- _Prompt_:
Using the data below, find how many lines include the word "everything" and report that figure alone.

------ Records for processing ------

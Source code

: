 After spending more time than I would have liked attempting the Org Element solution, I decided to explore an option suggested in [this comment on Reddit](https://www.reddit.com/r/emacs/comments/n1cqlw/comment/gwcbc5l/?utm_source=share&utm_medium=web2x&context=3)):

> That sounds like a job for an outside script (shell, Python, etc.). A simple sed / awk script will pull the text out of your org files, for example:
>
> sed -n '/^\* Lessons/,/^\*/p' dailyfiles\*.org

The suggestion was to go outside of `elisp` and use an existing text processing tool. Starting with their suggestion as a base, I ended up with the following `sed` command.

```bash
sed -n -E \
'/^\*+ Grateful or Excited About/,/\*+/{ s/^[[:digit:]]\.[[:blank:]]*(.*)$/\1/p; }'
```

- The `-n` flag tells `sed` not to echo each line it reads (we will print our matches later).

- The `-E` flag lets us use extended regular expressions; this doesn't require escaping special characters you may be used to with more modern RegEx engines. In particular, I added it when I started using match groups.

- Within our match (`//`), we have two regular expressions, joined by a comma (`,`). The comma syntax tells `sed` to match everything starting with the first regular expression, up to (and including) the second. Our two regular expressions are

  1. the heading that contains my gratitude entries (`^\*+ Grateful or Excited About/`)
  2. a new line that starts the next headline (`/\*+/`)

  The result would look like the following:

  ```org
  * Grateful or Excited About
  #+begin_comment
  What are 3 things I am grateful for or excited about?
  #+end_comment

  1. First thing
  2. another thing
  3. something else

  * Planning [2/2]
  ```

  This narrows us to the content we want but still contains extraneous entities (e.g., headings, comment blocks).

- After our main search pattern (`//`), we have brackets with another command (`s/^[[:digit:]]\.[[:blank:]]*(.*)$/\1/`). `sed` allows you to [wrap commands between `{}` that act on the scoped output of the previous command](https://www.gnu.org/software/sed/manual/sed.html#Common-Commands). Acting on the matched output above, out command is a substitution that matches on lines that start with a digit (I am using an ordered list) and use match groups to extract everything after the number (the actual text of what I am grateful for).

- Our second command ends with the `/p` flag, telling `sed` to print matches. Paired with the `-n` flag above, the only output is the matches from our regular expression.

------

- _Result for this exercise_:
2